In attacco – claro – vengono tutti dalle amate Americhe centromeridionali. Osvaldo Piglia, argentino, è un pianista mancato, “magrissimo, malato, appunto, ma anche il più elegante ballerino di dribbling dell’Argentina. Piglia oltre l’asma aveva un’altra malattia molto più grave e per niente contagiosa: leggeva”. Centravanti Joao Galera, pescatore, brasiliano, “il Selvaggio più Selvaggio delle aree di rigore immaginate sulla sabbia, per lui la porta non si restringeva mai, e quando gli chiedevano: «Ma come fai a segnare tanto?». Rispondeva: «Ho sempre fame». La sua esultanza era la mano a disegnare un cerchio sul ventre piatto”.

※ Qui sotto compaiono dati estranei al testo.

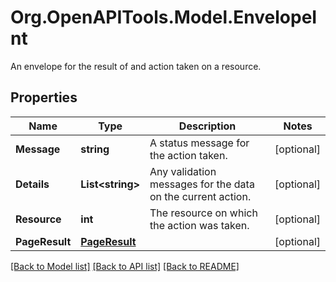 # Org.OpenAPITools.Model.EnvelopeInt
An envelope for the result of and action taken on a resource.

## Properties

Name | Type | Description | Notes
------------ | ------------- | ------------- | -------------
**Message** | **string** | A status message for the action taken. | [optional] 
**Details** | **List&lt;string&gt;** | Any validation messages for the data on the current action. | [optional] 
**Resource** | **int** | The resource on which the action was taken. | [optional] 
**PageResult** | [**PageResult**](PageResult.md) |  | [optional] 

[[Back to Model list]](../README.md#documentation-for-models) [[Back to API list]](../README.md#documentation-for-api-endpoints) [[Back to README]](../README.md)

Col numero 11 – i Selvaggi certamente perdoneranno la semplificazione numerica – gioca Dalya Mastretta, fantasista, messicana, rigorista, una fan di Clint Eastwood e di Nicola di Bari. Una tipa, dice Ciriello, che con con il piede sinistro accarezza la palla al ritmo di una ninna nanna, “tanto che alcuni calciatori tornando a casa avevano accarezzato i figli per la prima volta con ancora nelle orecchie il tum tum tum tum dei palleggi della ragazza”.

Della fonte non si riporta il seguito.